Task objective
Your answer must be a word-for-word copy of the data.
___ Exercise inputs
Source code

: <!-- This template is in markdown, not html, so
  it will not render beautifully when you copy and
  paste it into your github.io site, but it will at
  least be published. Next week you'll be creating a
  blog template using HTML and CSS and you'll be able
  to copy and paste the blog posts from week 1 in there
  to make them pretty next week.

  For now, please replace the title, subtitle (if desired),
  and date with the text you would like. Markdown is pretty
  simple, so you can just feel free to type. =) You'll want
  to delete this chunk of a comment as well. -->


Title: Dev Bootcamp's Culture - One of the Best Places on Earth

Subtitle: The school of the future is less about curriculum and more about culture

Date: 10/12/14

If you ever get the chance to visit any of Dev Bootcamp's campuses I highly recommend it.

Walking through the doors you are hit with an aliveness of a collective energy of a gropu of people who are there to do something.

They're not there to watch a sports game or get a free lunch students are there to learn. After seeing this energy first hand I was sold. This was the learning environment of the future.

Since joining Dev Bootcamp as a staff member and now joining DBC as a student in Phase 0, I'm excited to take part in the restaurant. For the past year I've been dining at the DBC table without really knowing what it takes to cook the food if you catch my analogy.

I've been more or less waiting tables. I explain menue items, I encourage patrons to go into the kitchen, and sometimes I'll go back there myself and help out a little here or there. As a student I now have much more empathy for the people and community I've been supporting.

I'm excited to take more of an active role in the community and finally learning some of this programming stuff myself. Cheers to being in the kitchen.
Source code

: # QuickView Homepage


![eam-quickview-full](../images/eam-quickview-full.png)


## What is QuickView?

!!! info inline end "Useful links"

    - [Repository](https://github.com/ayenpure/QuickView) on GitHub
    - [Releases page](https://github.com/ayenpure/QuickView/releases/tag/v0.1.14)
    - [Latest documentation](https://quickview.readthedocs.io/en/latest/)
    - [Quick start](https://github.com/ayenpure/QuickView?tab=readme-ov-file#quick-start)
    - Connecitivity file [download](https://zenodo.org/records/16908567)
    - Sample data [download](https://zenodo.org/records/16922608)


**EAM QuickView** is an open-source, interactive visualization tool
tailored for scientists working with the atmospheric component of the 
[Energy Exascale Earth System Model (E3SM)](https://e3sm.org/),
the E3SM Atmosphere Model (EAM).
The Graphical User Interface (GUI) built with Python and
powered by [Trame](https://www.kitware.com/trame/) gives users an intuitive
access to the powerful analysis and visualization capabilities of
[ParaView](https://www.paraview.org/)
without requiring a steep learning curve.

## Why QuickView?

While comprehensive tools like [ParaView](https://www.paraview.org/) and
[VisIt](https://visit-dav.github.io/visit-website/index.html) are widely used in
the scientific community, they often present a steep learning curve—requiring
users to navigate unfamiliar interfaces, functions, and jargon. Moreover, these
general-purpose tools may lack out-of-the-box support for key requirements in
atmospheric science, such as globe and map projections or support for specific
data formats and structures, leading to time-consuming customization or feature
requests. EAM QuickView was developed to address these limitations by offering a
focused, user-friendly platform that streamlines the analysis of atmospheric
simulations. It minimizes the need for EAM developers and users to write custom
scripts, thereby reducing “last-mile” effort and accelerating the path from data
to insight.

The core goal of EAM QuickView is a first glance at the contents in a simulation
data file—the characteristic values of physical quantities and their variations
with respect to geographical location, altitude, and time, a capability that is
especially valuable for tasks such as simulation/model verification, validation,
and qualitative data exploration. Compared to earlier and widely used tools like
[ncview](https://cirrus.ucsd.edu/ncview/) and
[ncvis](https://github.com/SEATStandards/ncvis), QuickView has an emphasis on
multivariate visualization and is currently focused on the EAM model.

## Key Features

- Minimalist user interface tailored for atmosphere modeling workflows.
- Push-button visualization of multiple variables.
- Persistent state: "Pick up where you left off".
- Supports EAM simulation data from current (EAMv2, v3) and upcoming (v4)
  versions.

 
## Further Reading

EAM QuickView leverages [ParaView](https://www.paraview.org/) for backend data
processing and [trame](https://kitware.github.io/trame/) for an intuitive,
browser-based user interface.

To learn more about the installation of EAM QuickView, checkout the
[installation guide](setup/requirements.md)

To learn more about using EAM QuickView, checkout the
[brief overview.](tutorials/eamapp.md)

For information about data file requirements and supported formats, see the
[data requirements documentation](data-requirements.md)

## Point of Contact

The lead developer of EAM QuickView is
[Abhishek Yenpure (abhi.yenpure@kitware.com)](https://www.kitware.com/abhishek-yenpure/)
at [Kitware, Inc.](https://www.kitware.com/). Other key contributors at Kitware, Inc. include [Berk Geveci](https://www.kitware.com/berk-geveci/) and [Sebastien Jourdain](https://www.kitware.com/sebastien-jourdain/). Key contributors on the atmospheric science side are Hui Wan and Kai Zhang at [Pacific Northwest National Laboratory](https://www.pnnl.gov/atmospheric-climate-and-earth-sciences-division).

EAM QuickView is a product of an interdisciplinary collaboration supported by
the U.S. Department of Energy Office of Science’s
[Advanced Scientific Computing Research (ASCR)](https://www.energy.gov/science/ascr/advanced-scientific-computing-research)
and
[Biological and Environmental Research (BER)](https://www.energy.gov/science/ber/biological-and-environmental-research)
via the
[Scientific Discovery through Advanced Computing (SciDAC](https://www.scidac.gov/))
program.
______
Answer space
Source code

: <!-- This template is in markdown, not html, so
  it will not render beautifully when you copy and
  paste it into your github.io site, but it will at
  least be published. Next week you'll be creating a
  blog template using HTML and CSS and you'll be able
  to copy and paste the blog posts from week 1 in there
  to make them pretty next week.

  For now, please replace the title, subtitle (if desired),
  and date with the text you would like. Markdown is pretty
  simple, so you can just feel free to type. =) You'll want
  to delete this chunk of a comment as well. -->


Title: Dev Bootcamp's Culture - One of the Best Places on Earth

Subtitle: The school of the future is less about curriculum and more about culture

Date: 10/12/14

If you ever get the chance to visit any of Dev Bootcamp's campuses I highly recommend it.

Walking through the doors you are hit with an aliveness of a collective energy of a gropu of people who are there to do something.

They're not there to watch a sports game or get a free lunch students are there to learn. After seeing this energy first hand I was sold. This was the learning environment of the future.

Since joining Dev Bootcamp as a staff member and now joining DBC as a student in Phase 0, I'm excited to take part in the restaurant. For the past year I've been dining at the DBC table without really knowing what it takes to cook the food if you catch my analogy.

I've been more or less waiting tables. I explain menue items, I encourage patrons to go into the kitchen, and sometimes I'll go back there myself and help out a little here or there. As a student I now have much more empathy for the people and community I've been supporting.

I'm excited to take more of an active role in the community and finally learning some of this programming stuff myself. Cheers to being in the kitchen.
Source code

: # QuickView Homepage


![eam-quickview-full](../images/eam-quickview-full.png)


## What is QuickView?

!!! info inline end "Useful links"

    - [Repository](https://github.com/ayenpure/QuickView) on GitHub
    - [Releases page](https://github.com/ayenpure/QuickView/releases/tag/v0.1.14)
    - [Latest documentation](https://quickview.readthedocs.io/en/latest/)
    - [Quick start](https://github.com/ayenpure/QuickView?tab=readme-ov-file#quick-start)
    - Connecitivity file [download](https://zenodo.org/records/16908567)
    - Sample data [download](https://zenodo.org/records/16922608)


**EAM QuickView** is an open-source, interactive visualization tool
tailored for scientists working with the atmospheric component of the 
[Energy Exascale Earth System Model (E3SM)](https://e3sm.org/),
the E3SM Atmosphere Model (EAM).
The Graphical User Interface (GUI) built with Python and
powered by [Trame](https://www.kitware.com/trame/) gives users an intuitive
access to the powerful analysis and visualization capabilities of
[ParaView](https://www.paraview.org/)
without requiring a steep learning curve.

## Why QuickView?

While comprehensive tools like [ParaView](https://www.paraview.org/) and
[VisIt](https://visit-dav.github.io/visit-website/index.html) are widely used in
the scientific community, they often present a steep learning curve—requiring
users to navigate unfamiliar interfaces, functions, and jargon. Moreover, these
general-purpose tools may lack out-of-the-box support for key requirements in
atmospheric science, such as globe and map projections or support for specific
data formats and structures, leading to time-consuming customization or feature
requests. EAM QuickView was developed to address these limitations by offering a
focused, user-friendly platform that streamlines the analysis of atmospheric
simulations. It minimizes the need for EAM developers and users to write custom
scripts, thereby reducing “last-mile” effort and accelerating the path from data
to insight.

The core goal of EAM QuickView is a first glance at the contents in a simulation
data file—the characteristic values of physical quantities and their variations
with respect to geographical location, altitude, and time, a capability that is
especially valuable for tasks such as simulation/model verification, validation,
and qualitative data exploration. Compared to earlier and widely used tools like
[ncview](https://cirrus.ucsd.edu/ncview/) and
[ncvis](https://github.com/SEATStandards/ncvis), QuickView has an emphasis on
multivariate visualization and is currently focused on the EAM model.

## Key Features

- Minimalist user interface tailored for atmosphere modeling workflows.
- Push-button visualization of multiple variables.
- Persistent state: "Pick up where you left off".
- Supports EAM simulation data from current (EAMv2, v3) and upcoming (v4)
  versions.

 
## Further Reading

EAM QuickView leverages [ParaView](https://www.paraview.org/) for backend data
processing and [trame](https://kitware.github.io/trame/) for an intuitive,
browser-based user interface.

To learn more about the installation of EAM QuickView, checkout the
[installation guide](setup/requirements.md)

To learn more about using EAM QuickView, checkout the
[brief overview.](tutorials/eamapp.md)

For information about data file requirements and supported formats, see the
[data requirements documentation](data-requirements.md)

## Point of Contact

The lead developer of EAM QuickView is
[Abhishek Yenpure (abhi.yenpure@kitware.com)](https://www.kitware.com/abhishek-yenpure/)
at [Kitware, Inc.](https://www.kitware.com/). Other key contributors at Kitware, Inc. include [Berk Geveci](https://www.kitware.com/berk-geveci/) and [Sebastien Jourdain](https://www.kitware.com/sebastien-jourdain/). Key contributors on the atmospheric science side are Hui Wan and Kai Zhang at [Pacific Northwest National Laboratory](https://www.pnnl.gov/atmospheric-climate-and-earth-sciences-division).

EAM QuickView is a product of an interdisciplinary collaboration supported by
the U.S. Department of Energy Office of Science’s
[Advanced Scientific Computing Research (ASCR)](https://www.energy.gov/science/ascr/advanced-scientific-computing-research)
and
[Biological and Environmental Research (BER)](https://www.energy.gov/science/ber/biological-and-environmental-research)
via the
[Scientific Discovery through Advanced Computing (SciDAC](https://www.scidac.gov/))
program.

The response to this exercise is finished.